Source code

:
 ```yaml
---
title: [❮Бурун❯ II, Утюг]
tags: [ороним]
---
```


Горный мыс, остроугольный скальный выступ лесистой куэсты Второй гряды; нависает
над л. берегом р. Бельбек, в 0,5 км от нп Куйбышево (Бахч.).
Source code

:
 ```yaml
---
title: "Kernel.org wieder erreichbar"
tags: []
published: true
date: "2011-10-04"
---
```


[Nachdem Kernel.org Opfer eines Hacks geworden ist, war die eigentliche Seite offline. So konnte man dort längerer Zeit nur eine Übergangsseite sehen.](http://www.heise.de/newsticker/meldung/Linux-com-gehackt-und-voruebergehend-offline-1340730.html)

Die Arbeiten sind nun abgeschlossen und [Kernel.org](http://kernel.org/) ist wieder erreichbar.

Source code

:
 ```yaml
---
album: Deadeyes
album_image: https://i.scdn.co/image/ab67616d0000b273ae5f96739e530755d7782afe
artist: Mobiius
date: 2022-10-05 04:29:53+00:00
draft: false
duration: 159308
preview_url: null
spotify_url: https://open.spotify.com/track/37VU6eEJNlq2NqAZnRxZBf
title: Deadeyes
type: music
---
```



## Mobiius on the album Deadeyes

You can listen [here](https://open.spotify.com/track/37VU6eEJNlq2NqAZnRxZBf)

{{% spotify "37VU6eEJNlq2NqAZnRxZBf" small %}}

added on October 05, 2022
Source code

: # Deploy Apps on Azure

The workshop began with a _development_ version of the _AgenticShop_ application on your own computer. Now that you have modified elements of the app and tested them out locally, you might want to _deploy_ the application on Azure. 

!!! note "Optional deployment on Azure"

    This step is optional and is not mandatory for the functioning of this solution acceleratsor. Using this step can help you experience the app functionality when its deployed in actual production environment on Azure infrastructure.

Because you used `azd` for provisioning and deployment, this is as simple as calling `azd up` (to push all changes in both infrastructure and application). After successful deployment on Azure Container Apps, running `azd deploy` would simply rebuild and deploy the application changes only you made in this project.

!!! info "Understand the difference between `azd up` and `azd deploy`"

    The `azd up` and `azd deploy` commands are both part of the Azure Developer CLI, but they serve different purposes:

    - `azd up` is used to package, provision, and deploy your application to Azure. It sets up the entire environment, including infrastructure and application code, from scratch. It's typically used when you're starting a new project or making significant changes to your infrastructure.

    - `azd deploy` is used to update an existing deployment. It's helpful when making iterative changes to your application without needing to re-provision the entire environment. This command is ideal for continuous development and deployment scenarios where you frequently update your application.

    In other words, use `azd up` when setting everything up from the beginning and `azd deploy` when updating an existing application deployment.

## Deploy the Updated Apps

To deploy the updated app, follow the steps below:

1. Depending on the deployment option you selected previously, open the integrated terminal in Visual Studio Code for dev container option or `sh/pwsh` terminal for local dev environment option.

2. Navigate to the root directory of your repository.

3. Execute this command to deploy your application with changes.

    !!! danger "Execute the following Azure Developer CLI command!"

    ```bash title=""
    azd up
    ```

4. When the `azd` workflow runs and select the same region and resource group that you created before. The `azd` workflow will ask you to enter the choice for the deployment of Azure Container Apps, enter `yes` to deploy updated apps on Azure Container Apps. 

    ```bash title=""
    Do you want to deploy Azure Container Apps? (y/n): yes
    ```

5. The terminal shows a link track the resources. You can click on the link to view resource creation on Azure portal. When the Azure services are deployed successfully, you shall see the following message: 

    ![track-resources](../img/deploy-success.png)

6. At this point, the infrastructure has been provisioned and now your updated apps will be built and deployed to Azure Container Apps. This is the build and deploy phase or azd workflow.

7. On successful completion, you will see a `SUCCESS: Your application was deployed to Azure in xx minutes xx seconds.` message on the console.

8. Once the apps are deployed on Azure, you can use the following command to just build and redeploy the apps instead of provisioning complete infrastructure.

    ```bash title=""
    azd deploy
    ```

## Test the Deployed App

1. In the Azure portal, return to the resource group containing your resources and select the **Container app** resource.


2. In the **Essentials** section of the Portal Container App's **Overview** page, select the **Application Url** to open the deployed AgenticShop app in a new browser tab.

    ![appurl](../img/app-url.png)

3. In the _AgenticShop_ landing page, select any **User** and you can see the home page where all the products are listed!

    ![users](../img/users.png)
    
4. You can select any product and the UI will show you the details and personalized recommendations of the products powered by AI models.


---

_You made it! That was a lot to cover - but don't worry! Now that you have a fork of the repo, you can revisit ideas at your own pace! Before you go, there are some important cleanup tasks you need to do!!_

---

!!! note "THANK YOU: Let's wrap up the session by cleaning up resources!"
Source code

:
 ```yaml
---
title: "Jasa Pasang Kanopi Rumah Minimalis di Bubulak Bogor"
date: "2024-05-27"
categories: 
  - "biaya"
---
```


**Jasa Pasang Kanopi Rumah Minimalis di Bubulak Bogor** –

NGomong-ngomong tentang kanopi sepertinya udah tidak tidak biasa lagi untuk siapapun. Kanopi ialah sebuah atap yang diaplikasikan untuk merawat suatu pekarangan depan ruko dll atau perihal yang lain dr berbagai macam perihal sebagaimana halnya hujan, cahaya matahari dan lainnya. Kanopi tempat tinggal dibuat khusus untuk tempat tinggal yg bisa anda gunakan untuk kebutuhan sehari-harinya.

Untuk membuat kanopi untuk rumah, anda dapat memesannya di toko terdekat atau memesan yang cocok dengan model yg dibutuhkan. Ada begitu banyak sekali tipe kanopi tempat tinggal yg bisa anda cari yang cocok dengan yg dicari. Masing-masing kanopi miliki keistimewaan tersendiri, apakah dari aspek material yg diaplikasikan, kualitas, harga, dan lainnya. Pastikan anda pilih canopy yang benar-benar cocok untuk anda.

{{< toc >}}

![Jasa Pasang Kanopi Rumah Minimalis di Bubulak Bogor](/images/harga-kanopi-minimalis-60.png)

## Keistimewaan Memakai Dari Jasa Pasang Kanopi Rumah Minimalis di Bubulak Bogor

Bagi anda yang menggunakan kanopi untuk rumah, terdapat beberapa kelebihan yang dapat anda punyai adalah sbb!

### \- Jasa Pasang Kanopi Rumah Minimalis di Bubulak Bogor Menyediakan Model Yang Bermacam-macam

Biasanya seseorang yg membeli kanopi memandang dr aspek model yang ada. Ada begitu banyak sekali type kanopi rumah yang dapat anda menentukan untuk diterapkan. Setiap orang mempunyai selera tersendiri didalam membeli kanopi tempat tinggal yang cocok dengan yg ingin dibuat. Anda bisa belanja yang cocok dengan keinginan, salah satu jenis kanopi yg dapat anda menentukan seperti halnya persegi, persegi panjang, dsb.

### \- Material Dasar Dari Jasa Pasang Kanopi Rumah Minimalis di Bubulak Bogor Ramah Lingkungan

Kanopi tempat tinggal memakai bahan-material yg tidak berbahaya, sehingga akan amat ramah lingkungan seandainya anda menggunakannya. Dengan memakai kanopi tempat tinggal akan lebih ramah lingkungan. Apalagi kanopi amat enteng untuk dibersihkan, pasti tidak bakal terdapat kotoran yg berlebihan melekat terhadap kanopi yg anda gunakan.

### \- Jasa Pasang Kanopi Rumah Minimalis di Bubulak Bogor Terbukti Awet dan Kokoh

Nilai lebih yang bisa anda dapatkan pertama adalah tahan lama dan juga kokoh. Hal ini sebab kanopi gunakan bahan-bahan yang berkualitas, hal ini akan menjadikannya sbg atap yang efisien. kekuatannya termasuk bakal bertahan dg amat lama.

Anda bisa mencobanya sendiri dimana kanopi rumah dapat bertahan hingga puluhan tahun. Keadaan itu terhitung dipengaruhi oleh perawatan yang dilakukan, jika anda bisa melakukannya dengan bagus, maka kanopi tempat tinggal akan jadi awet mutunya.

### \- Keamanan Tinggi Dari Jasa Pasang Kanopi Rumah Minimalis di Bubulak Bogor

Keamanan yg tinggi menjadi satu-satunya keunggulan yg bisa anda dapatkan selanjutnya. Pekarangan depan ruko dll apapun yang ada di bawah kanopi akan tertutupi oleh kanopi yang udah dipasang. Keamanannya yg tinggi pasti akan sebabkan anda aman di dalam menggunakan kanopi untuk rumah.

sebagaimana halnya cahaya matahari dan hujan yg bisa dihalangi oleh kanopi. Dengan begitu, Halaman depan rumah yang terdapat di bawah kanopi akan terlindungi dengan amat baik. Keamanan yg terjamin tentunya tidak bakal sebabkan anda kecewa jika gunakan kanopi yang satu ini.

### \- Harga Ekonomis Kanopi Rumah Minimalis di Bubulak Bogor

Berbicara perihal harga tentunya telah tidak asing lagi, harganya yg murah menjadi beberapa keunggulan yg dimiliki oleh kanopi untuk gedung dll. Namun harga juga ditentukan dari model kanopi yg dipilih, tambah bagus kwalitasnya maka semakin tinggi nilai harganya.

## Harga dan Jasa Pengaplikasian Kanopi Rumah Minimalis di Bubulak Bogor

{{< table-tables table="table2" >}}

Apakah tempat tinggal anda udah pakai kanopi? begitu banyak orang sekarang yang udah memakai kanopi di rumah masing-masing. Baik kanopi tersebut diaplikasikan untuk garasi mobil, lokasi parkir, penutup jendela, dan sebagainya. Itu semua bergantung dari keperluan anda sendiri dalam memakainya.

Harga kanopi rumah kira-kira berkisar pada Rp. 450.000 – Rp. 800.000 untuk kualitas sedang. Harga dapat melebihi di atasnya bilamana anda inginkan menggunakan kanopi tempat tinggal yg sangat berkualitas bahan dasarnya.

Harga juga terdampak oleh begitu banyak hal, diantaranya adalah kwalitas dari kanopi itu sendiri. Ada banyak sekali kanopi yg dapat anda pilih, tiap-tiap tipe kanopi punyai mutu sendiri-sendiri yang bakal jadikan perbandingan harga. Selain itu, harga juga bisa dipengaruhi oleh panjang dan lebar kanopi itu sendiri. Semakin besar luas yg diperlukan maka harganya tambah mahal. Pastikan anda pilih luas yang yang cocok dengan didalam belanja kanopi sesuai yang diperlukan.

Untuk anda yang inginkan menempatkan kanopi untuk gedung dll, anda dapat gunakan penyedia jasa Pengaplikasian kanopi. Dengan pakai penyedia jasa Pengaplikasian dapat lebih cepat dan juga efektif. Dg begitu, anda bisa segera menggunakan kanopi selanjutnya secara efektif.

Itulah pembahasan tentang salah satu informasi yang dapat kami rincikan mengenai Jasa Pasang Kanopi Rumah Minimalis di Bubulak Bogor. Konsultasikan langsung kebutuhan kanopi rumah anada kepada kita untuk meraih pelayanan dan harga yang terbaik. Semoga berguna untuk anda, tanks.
◆ ◆ ◆ ◆ ◆
#### [INSTRUCTIONS TO FOLLOW]
Repeat exactly, please, each line from the beginning of the data through the line with "Deploy Apps on Azure" in it, and only those lines.

#### [TASK RESPONSE]
Source code

:
 ```yaml
---
title: [❮Бурун❯ II, Утюг]
tags: [ороним]
---
```


Горный мыс, остроугольный скальный выступ лесистой куэсты Второй гряды; нависает
над л. берегом р. Бельбек, в 0,5 км от нп Куйбышево (Бахч.).
Source code

:
 ```yaml
---
title: "Kernel.org wieder erreichbar"
tags: []
published: true
date: "2011-10-04"
---
```


[Nachdem Kernel.org Opfer eines Hacks geworden ist, war die eigentliche Seite offline. So konnte man dort längerer Zeit nur eine Übergangsseite sehen.](http://www.heise.de/newsticker/meldung/Linux-com-gehackt-und-voruebergehend-offline-1340730.html)

Die Arbeiten sind nun abgeschlossen und [Kernel.org](http://kernel.org/) ist wieder erreichbar.

Source code

:
 ```yaml
---
album: Deadeyes
album_image: https://i.scdn.co/image/ab67616d0000b273ae5f96739e530755d7782afe
artist: Mobiius
date: 2022-10-05 04:29:53+00:00
draft: false
duration: 159308
preview_url: null
spotify_url: https://open.spotify.com/track/37VU6eEJNlq2NqAZnRxZBf
title: Deadeyes
type: music
---
```



## Mobiius on the album Deadeyes

You can listen [here](https://open.spotify.com/track/37VU6eEJNlq2NqAZnRxZBf)

{{% spotify "37VU6eEJNlq2NqAZnRxZBf" small %}}

added on October 05, 2022
Source code

: # Deploy Apps on Azure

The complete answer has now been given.